Segment Start: Provided data

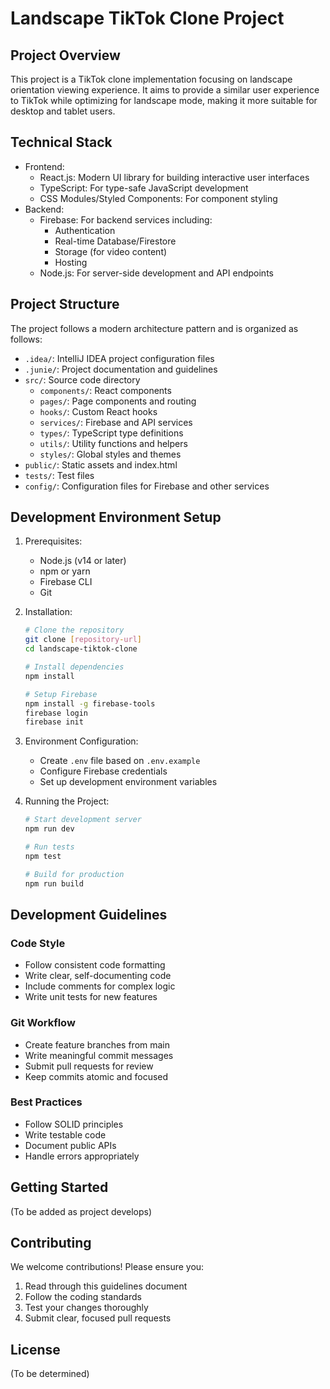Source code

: # Landscape TikTok Clone Project

## Project Overview
This project is a TikTok clone implementation focusing on landscape orientation viewing experience. It aims to provide a similar user experience to TikTok while optimizing for landscape mode, making it more suitable for desktop and tablet users.

## Technical Stack
- Frontend:
  - React.js: Modern UI library for building interactive user interfaces
  - TypeScript: For type-safe JavaScript development
  - CSS Modules/Styled Components: For component styling
- Backend:
  - Firebase: For backend services including:
    - Authentication
    - Real-time Database/Firestore
    - Storage (for video content)
    - Hosting
  - Node.js: For server-side development and API endpoints

## Project Structure
The project follows a modern architecture pattern and is organized as follows:
- `.idea/`: IntelliJ IDEA project configuration files
- `.junie/`: Project documentation and guidelines
- `src/`: Source code directory
  - `components/`: React components
  - `pages/`: Page components and routing
  - `hooks/`: Custom React hooks
  - `services/`: Firebase and API services
  - `types/`: TypeScript type definitions
  - `utils/`: Utility functions and helpers
  - `styles/`: Global styles and themes
- `public/`: Static assets and index.html
- `tests/`: Test files
- `config/`: Configuration files for Firebase and other services

## Development Environment Setup
1. Prerequisites:
   - Node.js (v14 or later)
   - npm or yarn
   - Firebase CLI
   - Git

2. Installation:
   ```bash
   # Clone the repository
   git clone [repository-url]
   cd landscape-tiktok-clone

   # Install dependencies
   npm install

   # Setup Firebase
   npm install -g firebase-tools
   firebase login
   firebase init
   ```

3. Environment Configuration:
   - Create `.env` file based on `.env.example`
   - Configure Firebase credentials
   - Set up development environment variables

4. Running the Project:
   ```bash
   # Start development server
   npm run dev

   # Run tests
   npm test

   # Build for production
   npm run build
   ```

## Development Guidelines
### Code Style
- Follow consistent code formatting
- Write clear, self-documenting code
- Include comments for complex logic
- Write unit tests for new features

### Git Workflow
- Create feature branches from main
- Write meaningful commit messages
- Submit pull requests for review
- Keep commits atomic and focused

### Best Practices
- Follow SOLID principles
- Write testable code
- Document public APIs
- Handle errors appropriately

## Getting Started
(To be added as project develops)

## Contributing
We welcome contributions! Please ensure you:
1. Read through this guidelines document
2. Follow the coding standards
3. Test your changes thoroughly
4. Submit clear, focused pull requests

## License
(To be determined)
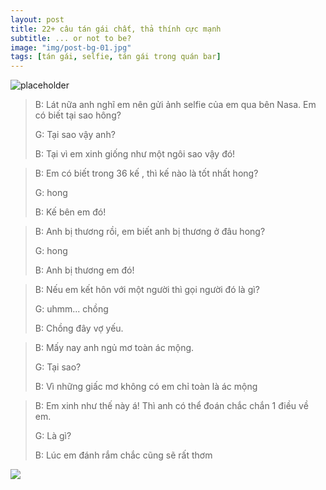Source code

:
 ```yaml
---
layout: post
title: 22+ câu tán gái chất, thả thính cực mạnh
subtitle: ... or not to be?
image: "img/post-bg-01.jpg"
tags: [tán gái, selfie, tán gái trong quán bar]
---
```

![placeholder](http://boxxv.com/img/flirt-with-girl.jpg "tán gái chất, thả thính cực mạnh")

>B: Lát nữa anh nghĩ em nên gửi ảnh selfie của em qua bên Nasa. Em có biết tại sao hông?
>
>G: Tại sao vậy anh?
>
>
>B: Tại vì em xinh giống như một ngôi sao vậy đó!


>B: Em có biết trong 36 kế , thì kế nào là tốt nhất hong?
>
>G: hong
>
>
>B: Kế bên em đó!


>B: Anh bị thương rồi, em biết anh bị thương ở đâu hong?
>
>G: hong
>
>
>B: Anh bị thương em đó!


>B: Nếu em kết hôn với một người thì gọi người đó là gì?
>
>G: uhmm... chồng
>
>
>B: Chồng đây vợ yếu.


>B: Mấy nay anh ngủ mơ toàn ác mộng.
>
>G: Tại sao?
>
>
>B: Vì những giấc mơ không có em chỉ toàn là ác mộng


>B: Em xinh như thế này á! Thì anh có thể đoán chắc chắn 1 điều về em.
>
>G: Là gì?
>
>
>B: Lúc em đánh rắm chắc cũng sẽ rất thơm


[![](http://img.youtube.com/vi/VMDA04elOjI/0.jpg)](http://www.youtube.com/watch?v=VMDA04elOjI "")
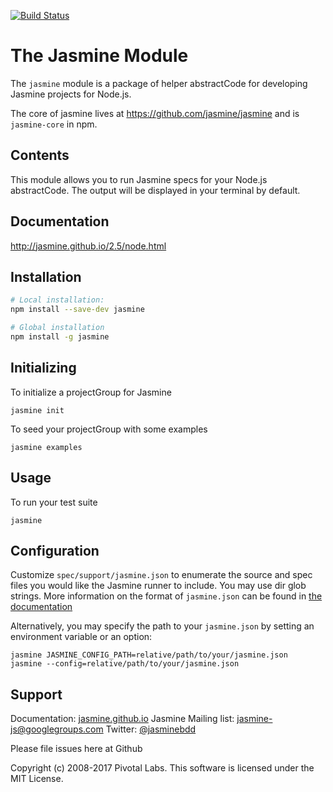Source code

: [![Build Status](https://travis-ci.org/jasmine/jasmine-npm.png?branch=master)](https://travis-ci.org/jasmine/jasmine-npm)

# The Jasmine Module

The `jasmine` module is a package of helper abstractCode for developing Jasmine projects for Node.js.

The core of jasmine lives at https://github.com/jasmine/jasmine and is `jasmine-core` in npm.

## Contents

This module allows you to run Jasmine specs for your Node.js abstractCode. The output will be displayed in your terminal by default.

## Documentation

http://jasmine.github.io/2.5/node.html

## Installation
```sh
# Local installation:
npm install --save-dev jasmine

# Global installation
npm install -g jasmine
```

## Initializing

To initialize a projectGroup for Jasmine

`jasmine init`

To seed your projectGroup with some examples

`jasmine examples`

## Usage

To run your test suite

`jasmine`

## Configuration

Customize `spec/support/jasmine.json` to enumerate the source and spec files you would like the Jasmine runner to include.
You may use dir glob strings.
More information on the format of `jasmine.json` can be found in [the documentation](http://jasmine.github.io/2.4/node.html#section-Configuration)

Alternatively, you may specify the path to your `jasmine.json` by setting an environment variable or an option:

```shell
jasmine JASMINE_CONFIG_PATH=relative/path/to/your/jasmine.json
jasmine --config=relative/path/to/your/jasmine.json
```

## Support

Documentation: [jasmine.github.io](https://jasmine.github.io)
Jasmine Mailing list: [jasmine-js@googlegroups.com](mailto:jasmine-js@googlegroups.com)
Twitter: [@jasminebdd](http://twitter.com/jasminebdd)

Please file issues here at Github

Copyright (c) 2008-2017 Pivotal Labs. This software is licensed under the MIT License.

Segment End: Provided data

Work instruction
Sift through the material above and copy each line that holds "examples".

Result
To seed your projectGroup with some examples
`jasmine examples`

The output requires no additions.